- Saved data entries:

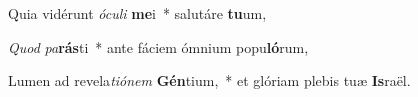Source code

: \item Quia vidérunt \textit{ó}\textit{cu}\textit{li} \textbf{me}i~* salutáre \textbf{tu}um,
\item \textit{Quod} \textit{pa}\textbf{rás}ti~* ante fáciem ómnium popu\textbf{ló}rum,
\item Lumen ad revela\textit{ti}\textit{ó}\textit{nem} \textbf{Gén}tium,~* et glóriam plebis tuæ \textbf{Is}raël.
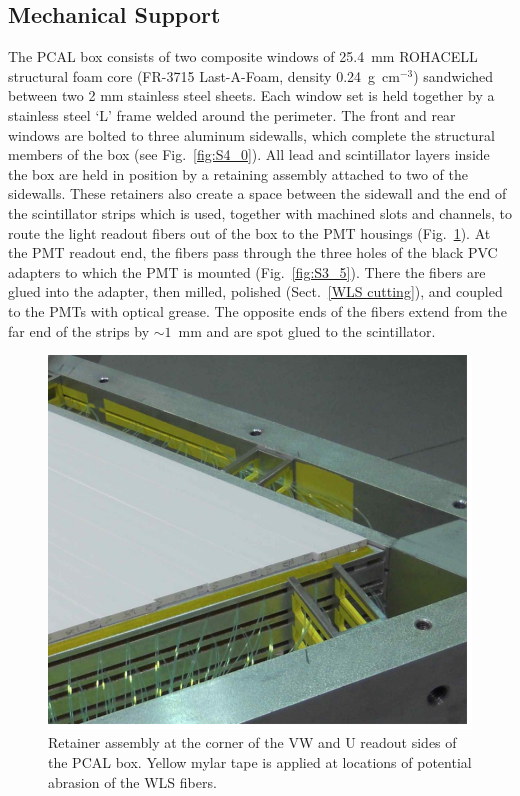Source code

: \subsection{Mechanical Support}

The PCAL box consists of two composite windows of 25.4~mm ROHACELL structural foam core (FR-3715
Last-A-Foam, density 0.24~g~cm$^{-3}$) sandwiched between two 2 mm stainless steel sheets. Each window
set is held together by a stainless steel `L' frame welded around the perimeter. The front and rear windows
are bolted to three aluminum sidewalls, which complete the structural members of the box (see
Fig.~\ref{fig:S4_0}). All lead and scintillator layers inside the box are held in position by a retaining assembly
attached to two of the sidewalls. These retainers also create a space between the sidewall and the end of the
scintillator strips which is used, together with machined slots and channels, to route the light readout fibers out of
the box to the PMT housings (Fig.~\ref{fig:S3_6}).  At the PMT readout end, the fibers pass through the
three holes of the black PVC adapters to which the PMT is mounted (Fig.~\ref{fig:S3_5}).  There the fibers are glued into the adapter,
then milled, polished (Sect.~\ref{WLS cutting}), and coupled to the PMTs with optical grease. The opposite ends
of the fibers extend from the far end of the strips by $\sim 1$~mm and are spot glued to the scintillator.   

\begin{figure}[hbt]
\centering
\includegraphics[width=0.95\columnwidth,keepaspectratio]{img/S3_6.png}
\caption[PCAL UVW Layers]{Retainer assembly at the corner of the VW and U readout sides of the PCAL box.
  Yellow mylar tape is applied at locations of potential abrasion of the WLS fibers.}
\label{fig:S3_6}
\end{figure}

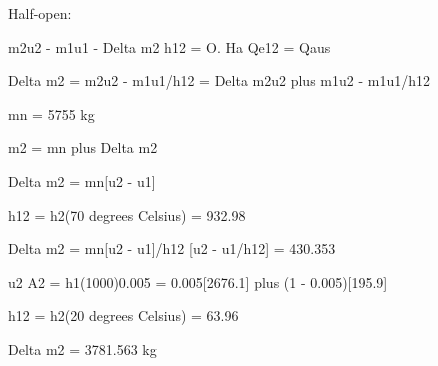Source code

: Half-open:

m2u2 - m1u1 - Delta m2 h12 = O. Ha Qe12 = Qaus

Delta m2 = m2u2 - m1u1/h12 = Delta m2u2 plus m1u2 - m1u1/h12

mn = 5755 kg

m2 = mn plus Delta m2

Delta m2 = mn[u2 - u1]

h12 = h2(70 degrees Celsius) = 932.98

Delta m2 = mn[u2 - u1]/h12 [u2 - u1/h12] = 430.353

u2 A2 = h1(1000)0.005 = 0.005[2676.1] plus (1 - 0.005)[195.9]

h12 = h2(20 degrees Celsius) = 63.96

Delta m2 = 3781.563 kg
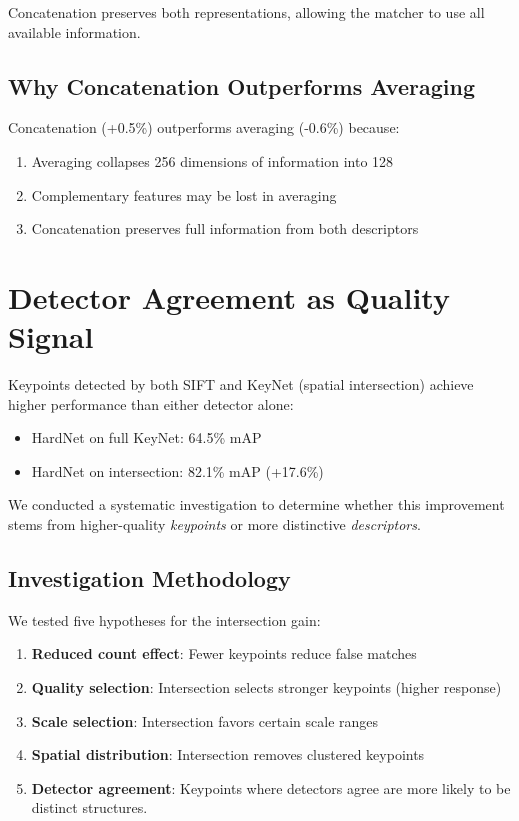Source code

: Concatenation preserves both representations, allowing the matcher to use all available information.

\subsection{Why Concatenation Outperforms Averaging}

Concatenation (+0.5\%) outperforms averaging (-0.6\%) because:
\begin{enumerate}
    \item Averaging collapses 256 dimensions of information into 128
    \item Complementary features may be lost in averaging
    \item Concatenation preserves full information from both descriptors
\end{enumerate}

\section{Detector Agreement as Quality Signal}

Keypoints detected by both SIFT and KeyNet (spatial intersection) achieve higher performance than either detector alone:
\begin{itemize}
    \item HardNet on full KeyNet: 64.5\% mAP
    \item HardNet on intersection: 82.1\% mAP (+17.6\%)
\end{itemize}

We conducted a systematic investigation to determine whether this improvement stems from higher-quality \textit{keypoints} or more distinctive \textit{descriptors}.

\subsection{Investigation Methodology}

We tested five hypotheses for the intersection gain:
\begin{enumerate}
    \item \textbf{Reduced count effect}: Fewer keypoints reduce false matches
    \item \textbf{Quality selection}: Intersection selects stronger keypoints (higher response)
    \item \textbf{Scale selection}: Intersection favors certain scale ranges
    \item \textbf{Spatial distribution}: Intersection removes clustered keypoints
    \item \textbf{Detector agreement}: Keypoints where detectors agree are more likely to be distinct structures.
\end{enumerate}

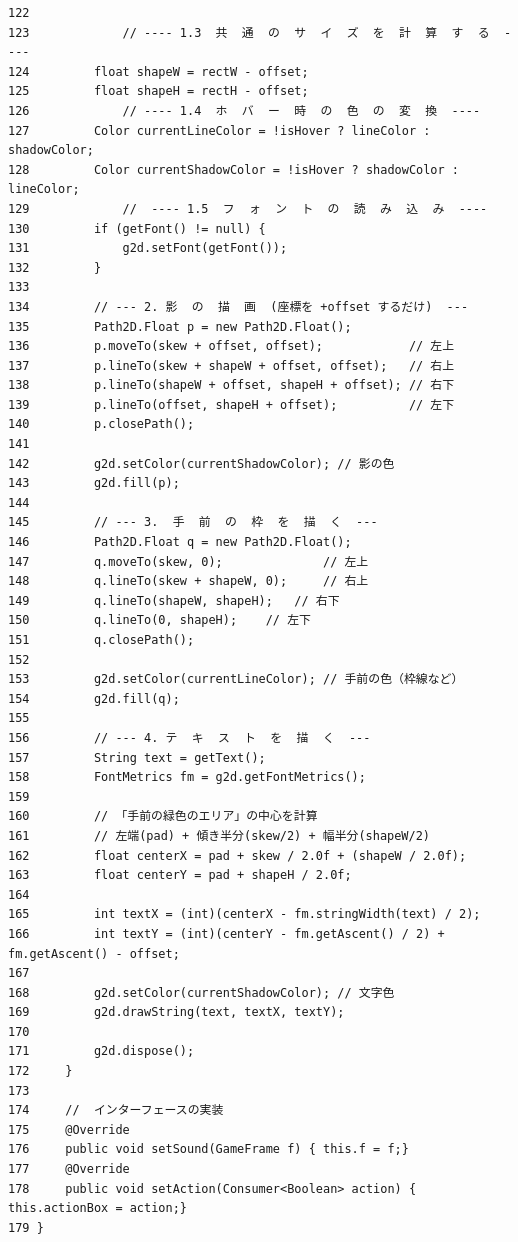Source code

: \documentclass[11pt,a4j]{jarticle}
\begin{document}
\begin{small}
\begin{verbatim}
122 
123             // ---- 1.3  共  通  の  サ  イ  ズ  を  計  算  す  る  ----
124         float shapeW = rectW - offset;
125         float shapeH = rectH - offset;
126             // ---- 1.4  ホ  バ  ー  時  の  色  の  変  換  ----
127         Color currentLineColor = !isHover ? lineColor : shadowColor;
128         Color currentShadowColor = !isHover ? shadowColor : lineColor;
129             //  ---- 1.5  フ  ォ  ン  ト  の  読  み  込  み  ----
130         if (getFont() != null) {
131             g2d.setFont(getFont());
132         }
133 
134         // --- 2. 影  の  描  画  (座標を +offset するだけ)  ---
135         Path2D.Float p = new Path2D.Float();
136         p.moveTo(skew + offset, offset);            // 左上
137         p.lineTo(skew + shapeW + offset, offset);   // 右上
138         p.lineTo(shapeW + offset, shapeH + offset); // 右下
139         p.lineTo(offset, shapeH + offset);          // 左下
140         p.closePath();
141 
142         g2d.setColor(currentShadowColor); // 影の色
143         g2d.fill(p);
144 
145         // --- 3.  手  前  の  枠  を  描  く  ---
146         Path2D.Float q = new Path2D.Float();
147         q.moveTo(skew, 0);              // 左上
148         q.lineTo(skew + shapeW, 0);     // 右上
149         q.lineTo(shapeW, shapeH);   // 右下
150         q.lineTo(0, shapeH);    // 左下
151         q.closePath();
152 
153         g2d.setColor(currentLineColor); // 手前の色（枠線など）
154         g2d.fill(q);
155 
156         // --- 4. テ  キ  ス  ト  を  描  く  ---
157         String text = getText();
158         FontMetrics fm = g2d.getFontMetrics();
159         
160         // 「手前の緑色のエリア」の中心を計算
161         // 左端(pad) + 傾き半分(skew/2) + 幅半分(shapeW/2)
162         float centerX = pad + skew / 2.0f + (shapeW / 2.0f);
163         float centerY = pad + shapeH / 2.0f;
164 
165         int textX = (int)(centerX - fm.stringWidth(text) / 2);
166         int textY = (int)(centerY - fm.getAscent() / 2) + fm.getAscent() - offset;
167         
168         g2d.setColor(currentShadowColor); // 文字色
169         g2d.drawString(text, textX, textY);
170 
171         g2d.dispose();
172     }
173 
174     //  インターフェースの実装
175     @Override
176     public void setSound(GameFrame f) { this.f = f;}
177     @Override
178     public void setAction(Consumer<Boolean> action) { this.actionBox = action;}
179 }
\end{verbatim}
\end{small}
\end{document}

- What the task requires:
Copy out each line of the data in which the word "glued" appears.

- Result:
three holes of the black PVC adapters to which the PMT is mounted (Fig.~\ref{fig:S3_5}).  There the fibers are glued into the adapter,
of the fibers extend from the far end of the strips by $\sim 1$~mm and are spot glued to the scintillator.   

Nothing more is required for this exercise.